Don McCullin nasce a Londra nel 1935, crescendo durante la guerra, fra case diroccate e bombardamenti, nel quartiere popolare di Finsbury Park, dove scatterà le prime fotografie, a vent’anni, dopo aver svolto il servizio militare per la Royal Air Force, ritraendo una banda di Teddy Boy, i Guvnors.

La sua prima fotografia pubblicata mostra i Guvnors in un palazzetto distrutto dalla guerra. Gliela compra l’Observer, stampandola a mezza pagina e chiedendogliene delle altre. Don McCullin diventa così un fotografo freelance, lavorando per l’Observer e il News Chronicle e la rivista Town, viaggiando per l’Inghilterra in cerca di scatti e abbandonando Finsbury Park, il suo quartiere d’infanzia. Nel 1961 la Repubblica Democratica Tedesca comincia la costruzione del muro di Berlino, e lui decide di andarci a proprie spese, realizzando un portfolio che sarà premiato dalla British Press Award e che gli frutterà il primo contratto da professionista, sempre con l’Observer. Intanto si è sposato, e di lì a poco diventerà padre. Ma non rimarrà molto in famiglia, Don McCullin, troppo irrequieto per vivere a lungo nello stesso posto. Nel 1964 parte per Cipro, dove coprirà l’invasione turca; qui farà i suoi primi, grandi scatti di guerra, che l’anno successivo saranno premiati dal World Press Photo. È il suo primo incontro con l’orrore della guerra. In uno scatto un miliziano turco esce da una casa, di corsa, con il fucile fra le mani: un’immagine oggi famosa. In un altro una donna piange due uomini morti, riversi in una pozza di sangue, il marito e il fratello. Don McCullin scoppia in lacrime, fotografandoli, muovendosi a fatica intorno ai cadaveri, componendo le fotografie “nella stessa maniera in cui Goya dipingeva o abbozzava i suoi disegni di guerra”, come racconterà anni dopo nella sua autobiografia, Unreasonable Behaviour, Un comportamento irragionevole, scritta con Lewis Chester.
Le immagini si susseguono. Una donna piange il marito morto, con il figlio accanto, stringendo le mani ossute; degli uomini trascinano il cadavere di un vecchio lungo una strada, di fianco a un carro armato; una ragazza turca cammina imbracciata a un fucile, decisa a vendicare la morte del fratello.
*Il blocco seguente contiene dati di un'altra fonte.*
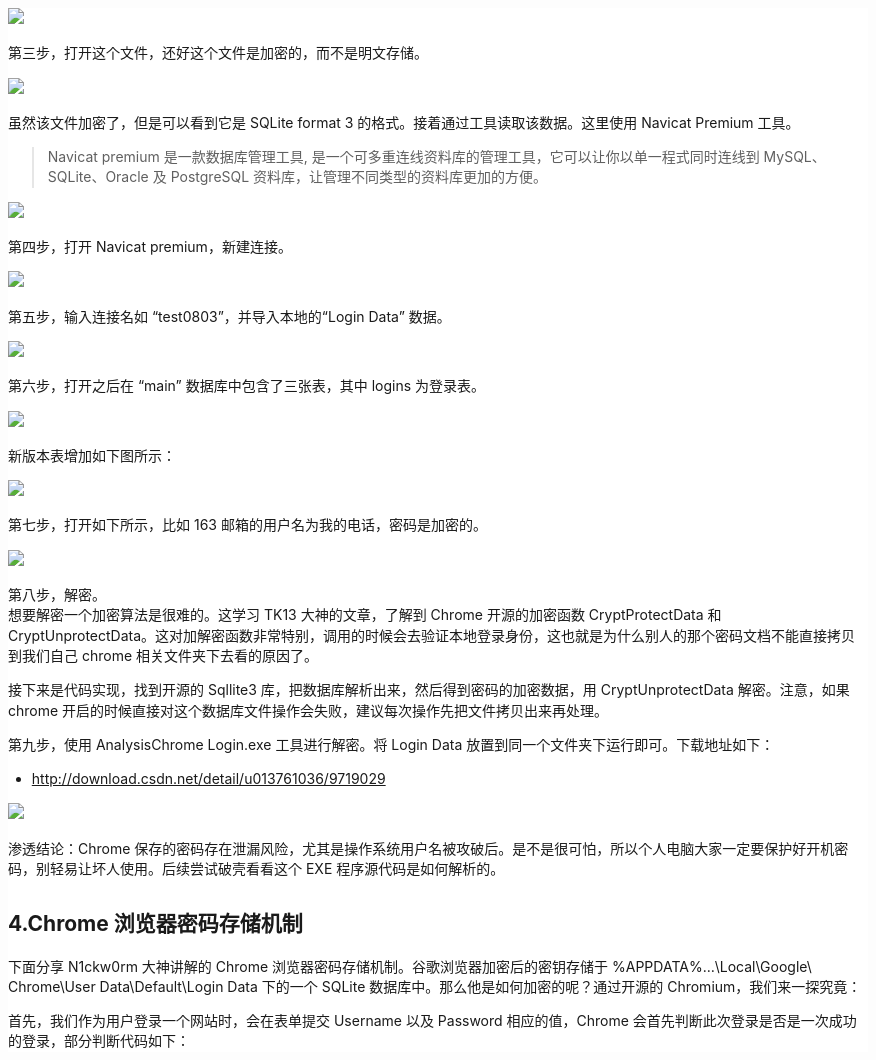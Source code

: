 ![](https://mmbiz.qpic.cn/mmbiz_png/0RFmxdZEDRN0rsmcT6ELT5cupaCGJbjm4wbDk3Ad6dzUGrMia8ER1ltLxu7gss0WEDTLsHInXMWEGbFYsvpYic5A/640?wx_fmt=png)

第三步，打开这个文件，还好这个文件是加密的，而不是明文存储。

![](https://mmbiz.qpic.cn/mmbiz_png/0RFmxdZEDRN0rsmcT6ELT5cupaCGJbjmNsIic5oAVcTicibYpu1EG75YaQGWfZa10BxIVmlR5eDqFXJRCOVtrJk9A/640?wx_fmt=png)

虽然该文件加密了，但是可以看到它是 SQLite format 3 的格式。接着通过工具读取该数据。这里使用 Navicat Premium 工具。

> Navicat premium 是一款数据库管理工具, 是一个可多重连线资料库的管理工具，它可以让你以单一程式同时连线到 MySQL、SQLite、Oracle 及 PostgreSQL 资料库，让管理不同类型的资料库更加的方便。

![](https://mmbiz.qpic.cn/mmbiz_png/0RFmxdZEDRN0rsmcT6ELT5cupaCGJbjmpiaXy9vwavodV00HIt5xfJjuAAd2LvcLvPtOnyMl6ibvRClE4GqlK4icw/640?wx_fmt=png)

第四步，打开 Navicat premium，新建连接。

![](https://mmbiz.qpic.cn/mmbiz_png/0RFmxdZEDRN0rsmcT6ELT5cupaCGJbjmic5eStla0plZ3Yn81rvhaQvW7jcAGia083xhhe5y01b9yGJyfw9SfEVQ/640?wx_fmt=png)

第五步，输入连接名如 “test0803”，并导入本地的“Login Data” 数据。

![](https://mmbiz.qpic.cn/mmbiz_png/0RFmxdZEDRN0rsmcT6ELT5cupaCGJbjmsSdPDzknr7SpKfwMS9E9RIRKrX5Q3xMkApsXfWfvDBPtosdCDvwmSg/640?wx_fmt=png)

第六步，打开之后在 “main” 数据库中包含了三张表，其中 logins 为登录表。

![](https://mmbiz.qpic.cn/mmbiz_png/0RFmxdZEDRN0rsmcT6ELT5cupaCGJbjmr4ea6pfXOnMCCzldSGKdia2bTiaDQn124yokO6K4wSOAIxVBlq4x0Cqg/640?wx_fmt=png)

新版本表增加如下图所示：

![](https://mmbiz.qpic.cn/mmbiz_png/0RFmxdZEDRN0rsmcT6ELT5cupaCGJbjmUCuOwHxeZhibckt6iaOOoCOj0l3MOPxmQV7QndNDoS9XVHJYBczHwXDQ/640?wx_fmt=png)

第七步，打开如下所示，比如 163 邮箱的用户名为我的电话，密码是加密的。

![](https://mmbiz.qpic.cn/mmbiz_png/0RFmxdZEDRN0rsmcT6ELT5cupaCGJbjm4xvDalqp4vZDcCohA1w6XNSpOvcTN6Nt6Rl274VDMTZFB7hSeY6w3g/640?wx_fmt=png)

第八步，解密。  
想要解密一个加密算法是很难的。这学习 TK13 大神的文章，了解到 Chrome 开源的加密函数 CryptProtectData 和 CryptUnprotectData。这对加解密函数非常特别，调用的时候会去验证本地登录身份，这也就是为什么别人的那个密码文档不能直接拷贝到我们自己 chrome 相关文件夹下去看的原因了。

接下来是代码实现，找到开源的 Sqllite3 库，把数据库解析出来，然后得到密码的加密数据，用 CryptUnprotectData 解密。注意，如果 chrome 开启的时候直接对这个数据库文件操作会失败，建议每次操作先把文件拷贝出来再处理。

第九步，使用 AnalysisChrome Login.exe 工具进行解密。将 Login Data 放置到同一个文件夹下运行即可。下载地址如下：

*   http://download.csdn.net/detail/u013761036/9719029
    

![](https://mmbiz.qpic.cn/mmbiz_png/0RFmxdZEDRN0rsmcT6ELT5cupaCGJbjmhiaicIW9WNmE9XENVg7GOk3OicvFiaDWZGAqS8khsucTBwgicLzfLBV3svw/640?wx_fmt=png)

渗透结论：Chrome 保存的密码存在泄漏风险，尤其是操作系统用户名被攻破后。是不是很可怕，所以个人电脑大家一定要保护好开机密码，别轻易让坏人使用。后续尝试破壳看看这个 EXE 程序源代码是如何解析的。

4.Chrome 浏览器密码存储机制
------------------

下面分享 N1ckw0rm 大神讲解的 Chrome 浏览器密码存储机制。谷歌浏览器加密后的密钥存储于 %APPDATA%…\Local\Google\ Chrome\User Data\Default\Login Data 下的一个 SQLite 数据库中。那么他是如何加密的呢？通过开源的 Chromium，我们来一探究竟：

首先，我们作为用户登录一个网站时，会在表单提交 Username 以及 Password 相应的值，Chrome 会首先判断此次登录是否是一次成功的登录，部分判断代码如下：
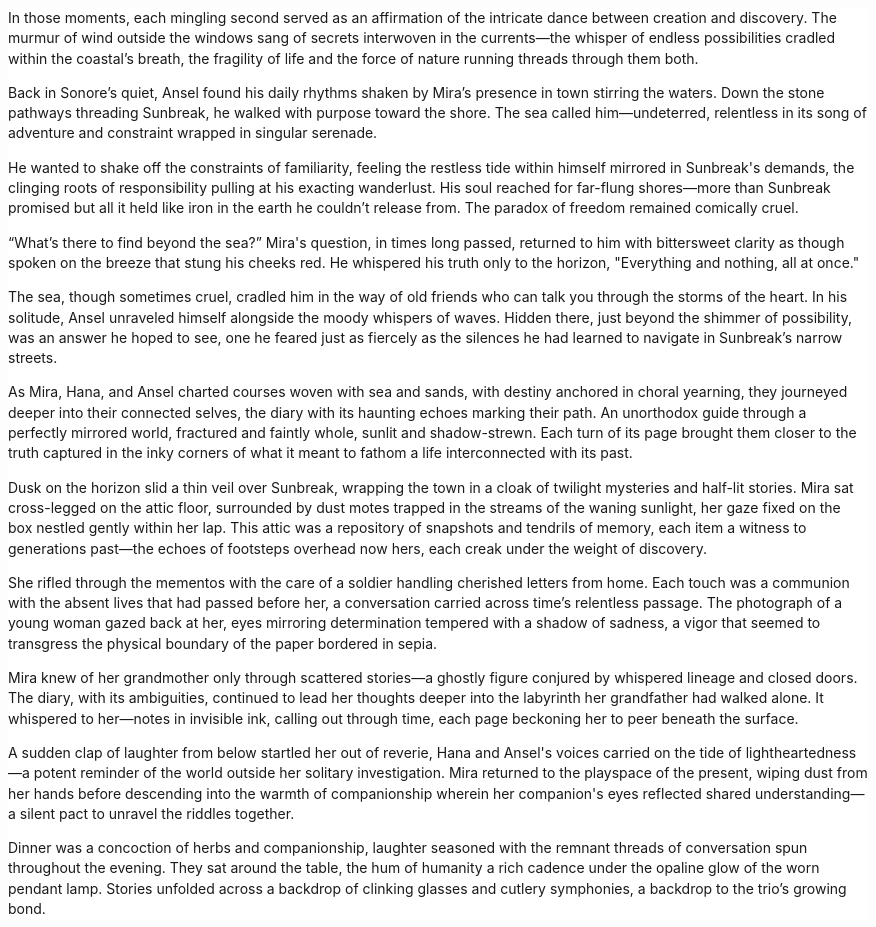 In those moments, each mingling second served as an affirmation of the intricate dance between creation and discovery. The murmur of wind outside the windows sang of secrets interwoven in the currents—the whisper of endless possibilities cradled within the coastal’s breath, the fragility of life and the force of nature running threads through them both.

Back in Sonore’s quiet, Ansel found his daily rhythms shaken by Mira’s presence in town stirring the waters. Down the stone pathways threading Sunbreak, he walked with purpose toward the shore. The sea called him—undeterred, relentless in its song of adventure and constraint wrapped in singular serenade.

He wanted to shake off the constraints of familiarity, feeling the restless tide within himself mirrored in Sunbreak's demands, the clinging roots of responsibility pulling at his exacting wanderlust. His soul reached for far-flung shores—more than Sunbreak promised but all it held like iron in the earth he couldn’t release from. The paradox of freedom remained comically cruel.

“What’s there to find beyond the sea?” Mira's question, in times long passed, returned to him with bittersweet clarity as though spoken on the breeze that stung his cheeks red. He whispered his truth only to the horizon, "Everything and nothing, all at once."

The sea, though sometimes cruel, cradled him in the way of old friends who can talk you through the storms of the heart. In his solitude, Ansel unraveled himself alongside the moody whispers of waves. Hidden there, just beyond the shimmer of possibility, was an answer he hoped to see, one he feared just as fiercely as the silences he had learned to navigate in Sunbreak’s narrow streets.

As Mira, Hana, and Ansel charted courses woven with sea and sands, with destiny anchored in choral yearning, they journeyed deeper into their connected selves, the diary with its haunting echoes marking their path. An unorthodox guide through a perfectly mirrored world, fractured and faintly whole, sunlit and shadow-strewn. Each turn of its page brought them closer to the truth captured in the inky corners of what it meant to fathom a life interconnected with its past.

Dusk on the horizon slid a thin veil over Sunbreak, wrapping the town in a cloak of twilight mysteries and half-lit stories. Mira sat cross-legged on the attic floor, surrounded by dust motes trapped in the streams of the waning sunlight, her gaze fixed on the box nestled gently within her lap. This attic was a repository of snapshots and tendrils of memory, each item a witness to generations past—the echoes of footsteps overhead now hers, each creak under the weight of discovery.

She rifled through the mementos with the care of a soldier handling cherished letters from home. Each touch was a communion with the absent lives that had passed before her, a conversation carried across time’s relentless passage. The photograph of a young woman gazed back at her, eyes mirroring determination tempered with a shadow of sadness, a vigor that seemed to transgress the physical boundary of the paper bordered in sepia.

Mira knew of her grandmother only through scattered stories—a ghostly figure conjured by whispered lineage and closed doors. The diary, with its ambiguities, continued to lead her thoughts deeper into the labyrinth her grandfather had walked alone. It whispered to her—notes in invisible ink, calling out through time, each page beckoning her to peer beneath the surface.

A sudden clap of laughter from below startled her out of reverie, Hana and Ansel's voices carried on the tide of lightheartedness—a potent reminder of the world outside her solitary investigation. Mira returned to the playspace of the present, wiping dust from her hands before descending into the warmth of companionship wherein her companion's eyes reflected shared understanding—a silent pact to unravel the riddles together.

Dinner was a concoction of herbs and companionship, laughter seasoned with the remnant threads of conversation spun throughout the evening. They sat around the table, the hum of humanity a rich cadence under the opaline glow of the worn pendant lamp. Stories unfolded across a backdrop of clinking glasses and cutlery symphonies, a backdrop to the trio’s growing bond.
Sono scatti in bianco e nero, istantanee della morte e del dolore, senza speranza alcuna, che testimoniano la ferocia e l’insensatezza della guerra, di ogni guerra. È lo sguardo delle vittime, la loro disperazione e la loro forza, il loro urlo contro gli assassini. “Speravo di aver catturato nelle mie fotografie un’immagine duratura che si sarebbe impressa nella memoria della gente” ha detto Don McCullin. “Cercavo un simbolo – anche se allora non mi sarei espresso in questi termini – che potesse rappresentare l’intera vicenda e avesse la forza d’impatto dei riti e delle icone religiose”.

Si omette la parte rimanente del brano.